Life on Rural Route 3
Pugh can trace his family history back to William Penn's settlement of Pennsylvania. He said they came to the area along the Chattahoochee - some on the Gwinnett County side and others on the Forsyth County side - in 1830, 12 years after Gwinnett was established.
The fertile farmland drew the family to the riverbanks, he said, but by the time he was born, the soil had been worked as hard as it could.
While his great-grandfather made his money from the cash crop of the day, cotton, Pugh's father made his living buying land, harvesting the pine trees on it for timber then selling the land away.
"If they had kept the land around where the lake was, they would have been extremely rich people, but they didn't think there was any value to the land itself," Pugh said.
After World War II, the fate of the community changed with the growth of the poultry industry and the construction of the Buford Dam, which was approved by the federal government in 1946 to produce hydroelectric power, control floods and help navigate the river downstream.
For the next several years, Pugh's boyhood memories living along Rural Route 3, which would later become Buford Dam Road, are filled with images of watching the earth-movers on an overlook with his father.
"It was just a massive project. Most people had never seen any of that," Pugh said, adding that many of his family members got jobs on the construction crew. One even died when a rock fell on his head during a blasting session.
And then in 1956 the gates were closed and families would gather to watch the lake fill, entranced by the water covering American Indian mounds, old roads and bridges, Pugh's great-grandfather's farm and even trees left to drown.
A great catch
Also left under the water was the land owned by Bill Anglin's wife's grandparents.

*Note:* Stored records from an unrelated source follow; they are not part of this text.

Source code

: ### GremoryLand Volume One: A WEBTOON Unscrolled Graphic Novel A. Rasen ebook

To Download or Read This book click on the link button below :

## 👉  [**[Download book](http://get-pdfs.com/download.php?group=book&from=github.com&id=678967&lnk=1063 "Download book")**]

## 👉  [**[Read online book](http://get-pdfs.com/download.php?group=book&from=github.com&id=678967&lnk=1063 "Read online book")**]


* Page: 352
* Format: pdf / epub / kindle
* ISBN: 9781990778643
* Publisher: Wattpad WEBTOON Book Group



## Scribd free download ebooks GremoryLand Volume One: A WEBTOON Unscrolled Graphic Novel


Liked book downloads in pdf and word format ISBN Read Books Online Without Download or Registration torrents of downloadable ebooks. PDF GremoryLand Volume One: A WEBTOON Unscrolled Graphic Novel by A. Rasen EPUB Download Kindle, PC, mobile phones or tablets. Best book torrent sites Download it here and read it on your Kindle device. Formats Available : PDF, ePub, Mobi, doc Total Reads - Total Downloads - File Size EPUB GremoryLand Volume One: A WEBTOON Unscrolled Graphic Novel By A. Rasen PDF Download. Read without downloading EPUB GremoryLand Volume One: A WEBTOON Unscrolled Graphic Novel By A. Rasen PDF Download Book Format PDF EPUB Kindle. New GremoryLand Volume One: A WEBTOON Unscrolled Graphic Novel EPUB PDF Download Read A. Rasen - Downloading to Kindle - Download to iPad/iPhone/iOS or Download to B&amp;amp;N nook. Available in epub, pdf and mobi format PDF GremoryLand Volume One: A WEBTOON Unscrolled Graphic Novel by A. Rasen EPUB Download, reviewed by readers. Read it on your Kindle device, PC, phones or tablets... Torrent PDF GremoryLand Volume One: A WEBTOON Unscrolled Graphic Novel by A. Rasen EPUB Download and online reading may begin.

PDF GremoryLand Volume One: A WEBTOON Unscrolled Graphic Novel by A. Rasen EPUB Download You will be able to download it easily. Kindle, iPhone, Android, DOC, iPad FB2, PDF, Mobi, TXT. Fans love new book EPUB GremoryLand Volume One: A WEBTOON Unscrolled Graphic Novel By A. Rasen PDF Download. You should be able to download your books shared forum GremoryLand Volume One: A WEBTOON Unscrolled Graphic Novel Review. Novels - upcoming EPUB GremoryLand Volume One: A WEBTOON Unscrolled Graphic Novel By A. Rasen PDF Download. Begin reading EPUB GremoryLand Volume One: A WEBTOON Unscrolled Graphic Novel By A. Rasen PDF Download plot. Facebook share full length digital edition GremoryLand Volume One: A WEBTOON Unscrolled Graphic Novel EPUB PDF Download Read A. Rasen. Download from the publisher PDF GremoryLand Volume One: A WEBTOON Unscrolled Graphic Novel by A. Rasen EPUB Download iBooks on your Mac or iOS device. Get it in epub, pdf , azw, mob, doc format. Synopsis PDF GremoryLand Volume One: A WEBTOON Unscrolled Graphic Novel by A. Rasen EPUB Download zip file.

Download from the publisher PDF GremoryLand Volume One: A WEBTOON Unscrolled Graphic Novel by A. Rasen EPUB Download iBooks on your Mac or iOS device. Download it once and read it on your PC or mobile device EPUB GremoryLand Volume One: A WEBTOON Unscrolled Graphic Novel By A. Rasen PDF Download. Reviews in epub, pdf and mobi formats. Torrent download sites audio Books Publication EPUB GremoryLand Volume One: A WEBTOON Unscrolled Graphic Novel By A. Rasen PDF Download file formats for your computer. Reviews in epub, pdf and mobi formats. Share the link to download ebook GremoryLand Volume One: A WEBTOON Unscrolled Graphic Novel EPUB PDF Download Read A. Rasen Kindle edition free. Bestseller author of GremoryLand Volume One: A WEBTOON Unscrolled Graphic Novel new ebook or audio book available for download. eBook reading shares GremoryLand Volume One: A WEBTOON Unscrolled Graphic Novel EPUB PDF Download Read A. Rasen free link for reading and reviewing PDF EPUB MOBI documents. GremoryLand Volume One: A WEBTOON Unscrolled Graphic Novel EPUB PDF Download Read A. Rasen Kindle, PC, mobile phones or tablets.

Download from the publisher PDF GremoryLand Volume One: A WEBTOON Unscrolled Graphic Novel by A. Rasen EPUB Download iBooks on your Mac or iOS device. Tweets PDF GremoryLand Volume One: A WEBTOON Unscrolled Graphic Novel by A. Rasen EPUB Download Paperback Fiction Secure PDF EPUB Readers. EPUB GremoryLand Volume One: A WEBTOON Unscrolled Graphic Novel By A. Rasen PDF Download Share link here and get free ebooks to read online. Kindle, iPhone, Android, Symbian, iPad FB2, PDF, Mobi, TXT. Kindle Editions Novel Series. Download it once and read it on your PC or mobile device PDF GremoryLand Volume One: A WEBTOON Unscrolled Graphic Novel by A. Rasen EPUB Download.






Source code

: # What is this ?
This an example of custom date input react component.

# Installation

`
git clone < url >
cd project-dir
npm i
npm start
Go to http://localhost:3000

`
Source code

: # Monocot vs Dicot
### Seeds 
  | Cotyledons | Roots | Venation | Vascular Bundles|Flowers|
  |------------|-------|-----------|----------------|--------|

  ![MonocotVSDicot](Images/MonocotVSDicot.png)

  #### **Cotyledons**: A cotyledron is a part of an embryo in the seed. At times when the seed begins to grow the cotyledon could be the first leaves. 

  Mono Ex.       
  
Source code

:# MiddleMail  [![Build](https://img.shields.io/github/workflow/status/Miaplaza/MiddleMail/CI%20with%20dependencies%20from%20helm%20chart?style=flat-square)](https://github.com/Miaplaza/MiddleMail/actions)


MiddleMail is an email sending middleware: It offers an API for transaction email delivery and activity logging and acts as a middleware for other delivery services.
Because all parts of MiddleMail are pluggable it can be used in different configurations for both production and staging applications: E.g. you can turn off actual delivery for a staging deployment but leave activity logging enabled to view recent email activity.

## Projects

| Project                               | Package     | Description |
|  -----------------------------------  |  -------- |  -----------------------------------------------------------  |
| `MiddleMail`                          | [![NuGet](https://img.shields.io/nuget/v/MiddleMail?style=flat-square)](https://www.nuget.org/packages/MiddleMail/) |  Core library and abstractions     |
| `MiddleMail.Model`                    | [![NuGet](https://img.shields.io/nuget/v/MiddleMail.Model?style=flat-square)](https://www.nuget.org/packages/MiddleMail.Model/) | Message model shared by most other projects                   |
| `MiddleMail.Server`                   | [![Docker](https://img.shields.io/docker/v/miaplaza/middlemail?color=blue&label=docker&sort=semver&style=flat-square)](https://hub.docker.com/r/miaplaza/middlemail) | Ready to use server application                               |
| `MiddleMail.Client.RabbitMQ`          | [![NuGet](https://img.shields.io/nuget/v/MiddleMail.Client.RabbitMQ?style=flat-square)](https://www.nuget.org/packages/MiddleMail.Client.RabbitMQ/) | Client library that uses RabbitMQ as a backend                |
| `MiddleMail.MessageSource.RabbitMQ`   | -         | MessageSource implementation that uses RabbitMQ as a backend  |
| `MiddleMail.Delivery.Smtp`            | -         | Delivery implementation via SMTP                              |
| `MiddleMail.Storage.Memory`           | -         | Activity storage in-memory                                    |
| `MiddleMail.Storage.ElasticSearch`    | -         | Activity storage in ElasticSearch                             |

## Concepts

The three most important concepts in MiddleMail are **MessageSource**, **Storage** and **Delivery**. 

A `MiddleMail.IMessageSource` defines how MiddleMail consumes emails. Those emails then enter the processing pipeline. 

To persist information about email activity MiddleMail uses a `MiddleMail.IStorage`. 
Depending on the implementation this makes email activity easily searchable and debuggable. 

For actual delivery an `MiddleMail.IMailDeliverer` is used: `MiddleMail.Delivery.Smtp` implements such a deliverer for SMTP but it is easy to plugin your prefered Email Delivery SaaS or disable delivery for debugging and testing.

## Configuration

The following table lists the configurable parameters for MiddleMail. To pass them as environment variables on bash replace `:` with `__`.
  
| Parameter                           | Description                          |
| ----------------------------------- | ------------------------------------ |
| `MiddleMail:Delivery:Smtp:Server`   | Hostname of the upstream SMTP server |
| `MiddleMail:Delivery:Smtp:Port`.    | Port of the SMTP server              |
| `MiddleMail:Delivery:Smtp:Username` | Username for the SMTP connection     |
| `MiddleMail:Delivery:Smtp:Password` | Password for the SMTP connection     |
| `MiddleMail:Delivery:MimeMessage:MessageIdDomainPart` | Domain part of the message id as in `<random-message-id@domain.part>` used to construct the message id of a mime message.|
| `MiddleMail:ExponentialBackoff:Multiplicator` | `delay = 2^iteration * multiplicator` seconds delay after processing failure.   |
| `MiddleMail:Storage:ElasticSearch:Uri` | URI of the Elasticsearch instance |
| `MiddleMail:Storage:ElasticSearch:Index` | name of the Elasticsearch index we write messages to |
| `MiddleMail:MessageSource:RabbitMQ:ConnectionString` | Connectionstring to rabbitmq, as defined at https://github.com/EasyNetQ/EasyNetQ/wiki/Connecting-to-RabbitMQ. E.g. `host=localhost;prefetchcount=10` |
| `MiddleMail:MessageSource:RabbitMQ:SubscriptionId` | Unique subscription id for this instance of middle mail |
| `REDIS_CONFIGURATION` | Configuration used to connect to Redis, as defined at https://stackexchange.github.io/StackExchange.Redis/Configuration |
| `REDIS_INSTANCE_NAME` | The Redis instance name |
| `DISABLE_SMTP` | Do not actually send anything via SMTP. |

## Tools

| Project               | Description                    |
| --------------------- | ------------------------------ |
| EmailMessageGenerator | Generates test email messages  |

That was where the first boats found a harbor at Holiday Marina, which celebrated its 50th anniversary along with the lake this year.
"He could have made a fortune, but we all could've in hindsight," Anglin said. "And the Bible tells us not to dwell on the past."
Anglin, who had begun working at a Main Street drug store in Buford about four years before the construction started, said changes were slow to come to the town.
"There was an anticipation of it," he said. "Almost all the conversations I had were talking about looking forward to fishing on it."
With a name nearly the same as the sport, Anglin spent his lunch breaks on a boat, catching a half-dozen or so fish as he ate his sandwich.
Some businesses began to profit off the lake, he said, talking about bait shops and similar fishing enterprises opening around town.
At the drug store, which Anglin later purchased, he kept a camera behind the counter for people to take photos of their catch.
His wife once caught a record white bass, but the record was eclipsed a year later. Lake Lanier still holds the record for white bass.
Anglin also snapped a photo once of what he swears would be a record rainbow trout.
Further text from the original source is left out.